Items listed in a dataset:
====

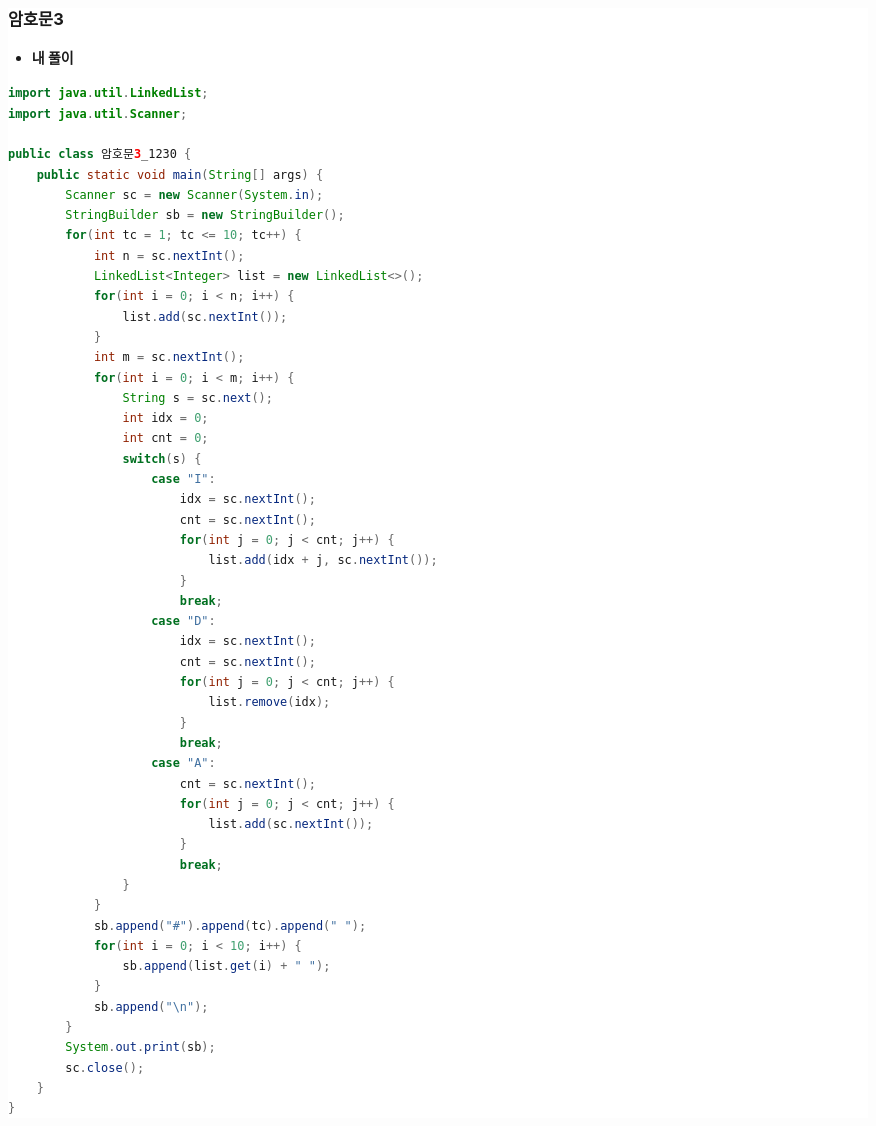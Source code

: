 ### 암호문3

- **내 풀이**

```java
import java.util.LinkedList;
import java.util.Scanner;

public class 암호문3_1230 {
    public static void main(String[] args) {
        Scanner sc = new Scanner(System.in);
        StringBuilder sb = new StringBuilder();
        for(int tc = 1; tc <= 10; tc++) {
            int n = sc.nextInt();
            LinkedList<Integer> list = new LinkedList<>();
            for(int i = 0; i < n; i++) {
                list.add(sc.nextInt());
            }
            int m = sc.nextInt();
            for(int i = 0; i < m; i++) {
                String s = sc.next();
                int idx = 0;
                int cnt = 0;
                switch(s) {
                    case "I":
                        idx = sc.nextInt();
                        cnt = sc.nextInt();
                        for(int j = 0; j < cnt; j++) {
                            list.add(idx + j, sc.nextInt());
                        }
                        break;
                    case "D":
                        idx = sc.nextInt();
                        cnt = sc.nextInt();
                        for(int j = 0; j < cnt; j++) {
                            list.remove(idx);
                        }
                        break;
                    case "A":
                        cnt = sc.nextInt();
                        for(int j = 0; j < cnt; j++) {
                            list.add(sc.nextInt());
                        }
                        break;
                }
            }
            sb.append("#").append(tc).append(" ");
            for(int i = 0; i < 10; i++) {
                sb.append(list.get(i) + " ");
            }
            sb.append("\n");
        }
        System.out.print(sb);
        sc.close();
    }
}
```
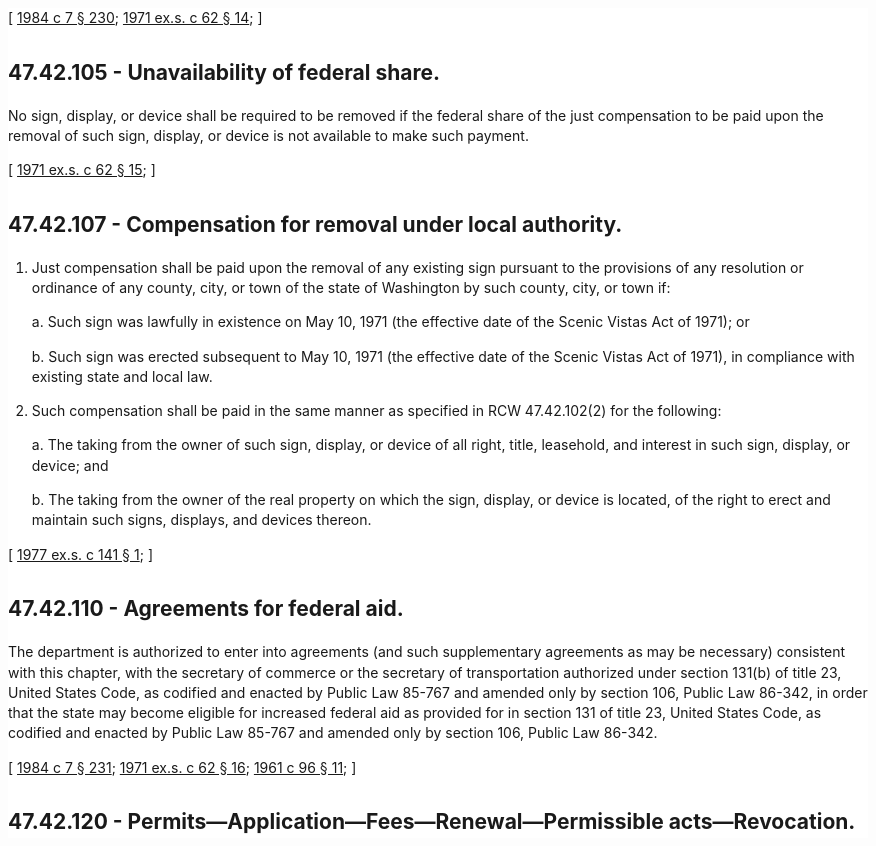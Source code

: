 \[ [1984 c 7 § 230](http://leg.wa.gov/CodeReviser/documents/sessionlaw/1984c7.pdf?cite=1984%20c%207%20§%20230); [1971 ex.s. c 62 § 14](http://leg.wa.gov/CodeReviser/documents/sessionlaw/1971ex1c62.pdf?cite=1971%20ex.s.%20c%2062%20§%2014); \]

## 47.42.105 - Unavailability of federal share.
No sign, display, or device shall be required to be removed if the federal share of the just compensation to be paid upon the removal of such sign, display, or device is not available to make such payment.

\[ [1971 ex.s. c 62 § 15](http://leg.wa.gov/CodeReviser/documents/sessionlaw/1971ex1c62.pdf?cite=1971%20ex.s.%20c%2062%20§%2015); \]

## 47.42.107 - Compensation for removal under local authority.
1. Just compensation shall be paid upon the removal of any existing sign pursuant to the provisions of any resolution or ordinance of any county, city, or town of the state of Washington by such county, city, or town if:

    a.  Such sign was lawfully in existence on May 10, 1971 (the effective date of the Scenic Vistas Act of 1971); or

    b.  Such sign was erected subsequent to May 10, 1971 (the effective date of the Scenic Vistas Act of 1971), in compliance with existing state and local law.

2. Such compensation shall be paid in the same manner as specified in RCW 47.42.102(2) for the following:

    a.  The taking from the owner of such sign, display, or device of all right, title, leasehold, and interest in such sign, display, or device; and

    b.  The taking from the owner of the real property on which the sign, display, or device is located, of the right to erect and maintain such signs, displays, and devices thereon.

\[ [1977 ex.s. c 141 § 1](http://leg.wa.gov/CodeReviser/documents/sessionlaw/1977ex1c141.pdf?cite=1977%20ex.s.%20c%20141%20§%201); \]

## 47.42.110 - Agreements for federal aid.
The department is authorized to enter into agreements (and such supplementary agreements as may be necessary) consistent with this chapter, with the secretary of commerce or the secretary of transportation authorized under section 131(b) of title 23, United States Code, as codified and enacted by Public Law 85-767 and amended only by section 106, Public Law 86-342, in order that the state may become eligible for increased federal aid as provided for in section 131 of title 23, United States Code, as codified and enacted by Public Law 85-767 and amended only by section 106, Public Law 86-342.

\[ [1984 c 7 § 231](http://leg.wa.gov/CodeReviser/documents/sessionlaw/1984c7.pdf?cite=1984%20c%207%20§%20231); [1971 ex.s. c 62 § 16](http://leg.wa.gov/CodeReviser/documents/sessionlaw/1971ex1c62.pdf?cite=1971%20ex.s.%20c%2062%20§%2016); [1961 c 96 § 11](http://leg.wa.gov/CodeReviser/documents/sessionlaw/1961c96.pdf?cite=1961%20c%2096%20§%2011); \]

## 47.42.120 - Permits—Application—Fees—Renewal—Permissible acts—Revocation.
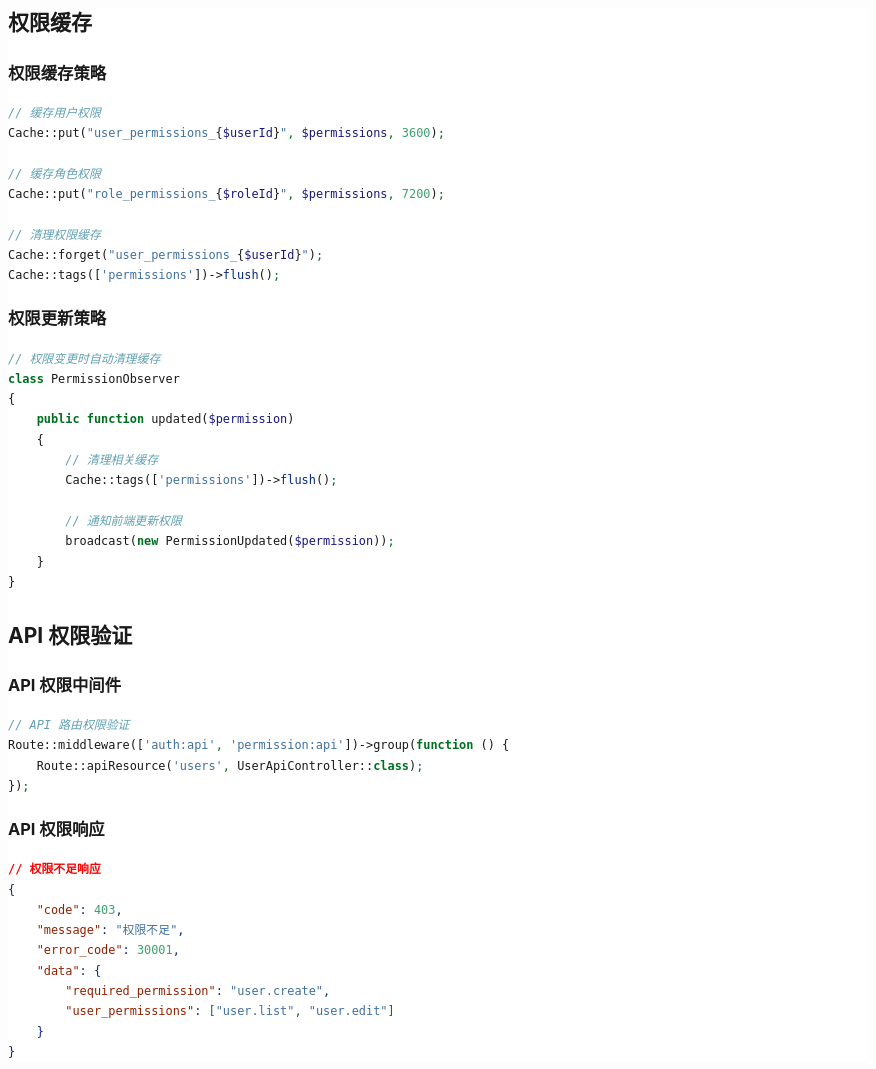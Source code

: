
 ```typescript
```

## 权限缓存

### 权限缓存策略

```php
// 缓存用户权限
Cache::put("user_permissions_{$userId}", $permissions, 3600);

// 缓存角色权限
Cache::put("role_permissions_{$roleId}", $permissions, 7200);

// 清理权限缓存
Cache::forget("user_permissions_{$userId}");
Cache::tags(['permissions'])->flush();
```

### 权限更新策略

```php
// 权限变更时自动清理缓存
class PermissionObserver
{
    public function updated($permission)
    {
        // 清理相关缓存
        Cache::tags(['permissions'])->flush();
        
        // 通知前端更新权限
        broadcast(new PermissionUpdated($permission));
    }
}
```

## API 权限验证

### API 权限中间件

```php
// API 路由权限验证
Route::middleware(['auth:api', 'permission:api'])->group(function () {
    Route::apiResource('users', UserApiController::class);
});
```

### API 权限响应

```json
// 权限不足响应
{
    "code": 403,
    "message": "权限不足",
    "error_code": 30001,
    "data": {
        "required_permission": "user.create",
        "user_permissions": ["user.list", "user.edit"]
    }
}
```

====

Print every entry exactly as written, without the pictures.

Source code

: ### 암호문3

- **내 풀이**

```java
import java.util.LinkedList;
import java.util.Scanner;

public class 암호문3_1230 {
    public static void main(String[] args) {
        Scanner sc = new Scanner(System.in);
        StringBuilder sb = new StringBuilder();
        for(int tc = 1; tc <= 10; tc++) {
            int n = sc.nextInt();
            LinkedList<Integer> list = new LinkedList<>();
            for(int i = 0; i < n; i++) {
                list.add(sc.nextInt());
            }
            int m = sc.nextInt();
            for(int i = 0; i < m; i++) {
                String s = sc.next();
                int idx = 0;
                int cnt = 0;
                switch(s) {
                    case "I":
                        idx = sc.nextInt();
                        cnt = sc.nextInt();
                        for(int j = 0; j < cnt; j++) {
                            list.add(idx + j, sc.nextInt());
                        }
                        break;
                    case "D":
                        idx = sc.nextInt();
                        cnt = sc.nextInt();
                        for(int j = 0; j < cnt; j++) {
                            list.remove(idx);
                        }
                        break;
                    case "A":
                        cnt = sc.nextInt();
                        for(int j = 0; j < cnt; j++) {
                            list.add(sc.nextInt());
                        }
                        break;
                }
            }
            sb.append("#").append(tc).append(" ");
            for(int i = 0; i < 10; i++) {
                sb.append(list.get(i) + " ");
            }
            sb.append("\n");
        }
        System.out.print(sb);
        sc.close();
    }
}
```
Source code

: \[ [1984 c 7 § 230](http://leg.wa.gov/CodeReviser/documents/sessionlaw/1984c7.pdf?cite=1984%20c%207%20§%20230); [1971 ex.s. c 62 § 14](http://leg.wa.gov/CodeReviser/documents/sessionlaw/1971ex1c62.pdf?cite=1971%20ex.s.%20c%2062%20§%2014); \]

## 47.42.105 - Unavailability of federal share.
No sign, display, or device shall be required to be removed if the federal share of the just compensation to be paid upon the removal of such sign, display, or device is not available to make such payment.

\[ [1971 ex.s. c 62 § 15](http://leg.wa.gov/CodeReviser/documents/sessionlaw/1971ex1c62.pdf?cite=1971%20ex.s.%20c%2062%20§%2015); \]

## 47.42.107 - Compensation for removal under local authority.
1. Just compensation shall be paid upon the removal of any existing sign pursuant to the provisions of any resolution or ordinance of any county, city, or town of the state of Washington by such county, city, or town if:

    a.  Such sign was lawfully in existence on May 10, 1971 (the effective date of the Scenic Vistas Act of 1971); or

    b.  Such sign was erected subsequent to May 10, 1971 (the effective date of the Scenic Vistas Act of 1971), in compliance with existing state and local law.

2. Such compensation shall be paid in the same manner as specified in RCW 47.42.102(2) for the following:

    a.  The taking from the owner of such sign, display, or device of all right, title, leasehold, and interest in such sign, display, or device; and

    b.  The taking from the owner of the real property on which the sign, display, or device is located, of the right to erect and maintain such signs, displays, and devices thereon.

\[ [1977 ex.s. c 141 § 1](http://leg.wa.gov/CodeReviser/documents/sessionlaw/1977ex1c141.pdf?cite=1977%20ex.s.%20c%20141%20§%201); \]

## 47.42.110 - Agreements for federal aid.
The department is authorized to enter into agreements (and such supplementary agreements as may be necessary) consistent with this chapter, with the secretary of commerce or the secretary of transportation authorized under section 131(b) of title 23, United States Code, as codified and enacted by Public Law 85-767 and amended only by section 106, Public Law 86-342, in order that the state may become eligible for increased federal aid as provided for in section 131 of title 23, United States Code, as codified and enacted by Public Law 85-767 and amended only by section 106, Public Law 86-342.

\[ [1984 c 7 § 231](http://leg.wa.gov/CodeReviser/documents/sessionlaw/1984c7.pdf?cite=1984%20c%207%20§%20231); [1971 ex.s. c 62 § 16](http://leg.wa.gov/CodeReviser/documents/sessionlaw/1971ex1c62.pdf?cite=1971%20ex.s.%20c%2062%20§%2016); [1961 c 96 § 11](http://leg.wa.gov/CodeReviser/documents/sessionlaw/1961c96.pdf?cite=1961%20c%2096%20§%2011); \]

## 47.42.120 - Permits—Application—Fees—Renewal—Permissible acts—Revocation.
Source code

:
 ```typescript
```

## 权限缓存

### 权限缓存策略

```php
// 缓存用户权限
Cache::put("user_permissions_{$userId}", $permissions, 3600);

// 缓存角色权限
Cache::put("role_permissions_{$roleId}", $permissions, 7200);

// 清理权限缓存
Cache::forget("user_permissions_{$userId}");
Cache::tags(['permissions'])->flush();
```

### 权限更新策略

```php
// 权限变更时自动清理缓存
class PermissionObserver
{
    public function updated($permission)
    {
        // 清理相关缓存
        Cache::tags(['permissions'])->flush();
        
        // 通知前端更新权限
        broadcast(new PermissionUpdated($permission));
    }
}
```

## API 权限验证

### API 权限中间件

```php
// API 路由权限验证
Route::middleware(['auth:api', 'permission:api'])->group(function () {
    Route::apiResource('users', UserApiController::class);
});
```

### API 权限响应

```json
// 权限不足响应
{
    "code": 403,
    "message": "权限不足",
    "error_code": 30001,
    "data": {
        "required_permission": "user.create",
        "user_permissions": ["user.list", "user.edit"]
    }
}
```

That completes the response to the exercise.